Challenges and Opportunities for Early Adopters

Over the past few months, ChatGPT has taken the world by storm and captured our imaginations.

Using computers to identify a cat from a random image was difficult, if not impossible. Last year, with the releases of DALLE-2, ChatGPT, and other AI generating tools, the public noticed the power of hint machines. Not only could we create pictures with cats on demand, but we could do it in any setting, context and art style, as well as an entire written story and narrative. What seemed impossible is now a reality, leaving many wondering “what’s next” and “how will this disruptive technology impact business and the world moving forward?”

From a business perspective, Microsoft, Google, Adobe, and others aim to monetize this technology to capture future markets. Some tools have been released (or are in beta testing) that help businesses be more efficient and effective in operations and engaging with customers, essentially acting as a workforce multiplier.

Reduce mundane tasks with a Virtual Project Manager

Microsoft has released a new feature for its Teams messaging and conference calling product to use an advanced version of ChatGPT’s empowerment technology to automatically summarize, provide meeting notes, and assign action items to participants. These follow-up communications are critical to advancing white-collar work and typically take people up to 45 minutes.

Outbound sales and marketing

Generative AI also saves time when creating personalized sales messages or marketing collateral. Not only can you create an email emails, web content, real estate listings, etc. created with simple prompts, but if you don’t want to use Shutterstock to find a stock photo, you can have DALLE-2 do it for you. This technology helps us do more with less.

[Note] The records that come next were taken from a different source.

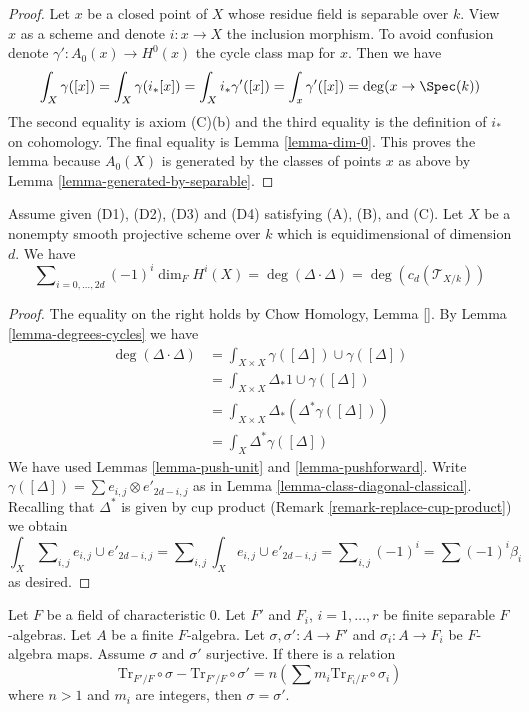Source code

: \begin{proof}
Let $x$ be a closed point of $X$ whose residue field is separable
over $k$. View $x$ as a scheme and denote $i : x \to X$ the inclusion morphism.
To avoid confusion denote $\gamma' : A_0(x) \to H^0(x)$ the cycle class map
for $x$. Then we have
$$
\int_X \gamma([x]) = \int_X \gamma(i_*[x]) =
\int_X i_*\gamma'([x]) = \int_x \gamma'([x]) = \deg(x \to \Spec(k))
$$
The second equality is axiom (C)(b) and the third equality is
the definition of $i_*$ on cohomology. The final equality is
Lemma \ref{lemma-dim-0}. This proves the lemma
because $A_0(X)$ is generated by the classes of points $x$ as above
by Lemma \ref{lemma-generated-by-separable}.
\end{proof}

\begin{lemma}
\label{lemma-square-diagonal}
Assume given (D1), (D2), (D3) and (D4) satisfying (A), (B), and (C).
Let $X$ be a nonempty smooth projective scheme over $k$ which is
equidimensional of dimension $d$. We have
$$
\sum\nolimits_{i = 0, \ldots, 2d} (-1)^i\dim_F H^i(X) =
\deg(\Delta \cdot \Delta) = \deg(c_d(\mathcal{T}_{X/k}))
$$
\end{lemma}

\begin{proof}
The equality on the right holds by Chow Homology, Lemma \ref{}.
By Lemma \ref{lemma-degrees-cycles} we have
\begin{align*}
\deg(\Delta \cdot \Delta)
& =
\int_{X \times X} \gamma([\Delta]) \cup \gamma([\Delta]) \\
& =
\int_{X \times X} \Delta_*1 \cup \gamma([\Delta]) \\
& =
\int_{X \times X} \Delta_*(\Delta^*\gamma([\Delta])) \\
& =
\int_X \Delta^*\gamma([\Delta])
\end{align*}
We have used Lemmas \ref{lemma-push-unit} and
\ref{lemma-pushforward}.
Write $\gamma([\Delta]) = \sum  e_{i, j} \otimes e'_{2d - i , j}$
as in Lemma \ref{lemma-class-diagonal-classical}.
Recalling that $\Delta^*$ is given by cup product
(Remark \ref{remark-replace-cup-product}) we obtain
$$
\int_X \sum\nolimits_{i, j} e_{i, j} \cup e'_{2d - i, j} =
\sum\nolimits_{i, j} \int_X e_{i, j} \cup e'_{2d - i, j} =
\sum\nolimits_{i, j} (-1)^i = \sum (-1)^i\beta_i
$$
as desired.
\end{proof}

\begin{lemma}
\label{lemma-algebra-relations}
Let $F$ be a field of characteristic $0$.
Let $F'$ and $F_i$, $i = 1, \ldots, r$
be finite separable $F$-algebras. Let $A$ be a finite $F$-algebra.
Let $\sigma, \sigma' : A \to F'$ and $\sigma_i : A \to F_i$
be $F$-algebra maps. Assume $\sigma$ and $\sigma'$ surjective.
If there is a relation
$$
\text{Tr}_{F'/F} \circ \sigma - \text{Tr}_{F'/F} \circ \sigma' =
n(\sum m_i \text{Tr}_{F_i/F} \circ \sigma_i)
$$
where $n > 1$ and $m_i$ are integers, then $\sigma = \sigma'$.
\end{lemma}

Unlocking organizational knowledge

I’m the person that colleagues ask, “have we ever done that?”, “do we have content around that?” etc. Much of that organizational knowledge is floating around on a shared drive or intranet, but it’s hard to find. Applying the techniques that allowed GPT-3 to accept textual data from human history can and will be applied to every piece of content a business creates…allowing anyone to ask the same questions to their AI and get an answer within seconds.

While organizational effectiveness is one area that businesses can use to do more, there are many opportunities to improve the customer experience.

Chatbot and conversational AI for customer service

Soon, the next generation of chatbots will feel seamless to consumers, combining internal business knowledge with data to deliver a fast, simple and engaging experience. Adobe has already begun using generative AI to enhance its Creative Cloud, enabling seamless image creation for creative professionals without leaving Adobe’s product platform. What seems new and exciting today will soon become commodity table stakes. In the future, creators will bring their ideas to life much faster, creating greater value for themselves (and Adobe).

Truly contactless trading

As this technology continues to evolve, it will enable the “truly contactless shopping experience” brands have been talking about for decades.

Imagine a world where instead of spending hours planning every aspect of a trip, you ask artificial intelligence: about another culture and city life, being realistic about what the kids can personally navigate, and also fitting within our budget, knowing we still have an anniversary trip in October. Can you provide multiple options?’

This AI not only cleans the web, but also uses everything it knows about you. This experience helps you plan and book a complete trip with one click, while giving you the confidence that your needs are taken care of.

What seems like magic to enable this experience leads us to one of the bigger challenges to address…data privacy.

The role of AI in privacy

The results of AI can be amazing, but knowing too much about yourself is scary and in the wrong hands can be life-threatening. Data privacy has come to the fore in the past few years, and this technology will require a redoubled. While consumers will expect a contactless experience, they will demand ownership of personal data. These trends favor organizations with a proven track record of assessing data privacy and require more on-device AI processing to help do so. Tim Berners-Lee (inventor of the web) refers to “data blocks” to support secure ways of accessing personal data so that you can be in control.

“Garbage in, garbage out” challenge.

Generative AI is only as good as the data that trains it, and if left unchecked, it can enable customer interactions that can be detrimental to brands. An early real-life example is when Microsoft launched chatbot Tay on Twitter in 2016 and had to shut it down immediately after it started making racist remarks. Most recently, the new GPT-4-powered Bing was forced to limit itself to shorter conversations after its wild examples confused users into thinking it was 2022, calling users liars and disparaging a popular, authoritative site as “information not a reliable source.” telling the user not to trust it. Google in particular is trying to take a slower approach to unleashing AI on the public to guard against these potential problems, knowing that if done by accident, it could destroy their market share in search. A well-thought-out, slow, test-and-learn approach can help mitigate potential problems. However, in the winner-takes-all world we live in, being a slow mover can keep you out of the race altogether.

All in all, generative AI has opened Pandora’s box and shown us an exciting and somewhat terrifying future that is quickly becoming a reality. With that comes billions (if not trillions) of dollars in opportunities to navigate, along with many challenges and risks. However, one thing is certain. generative AI is here to stay.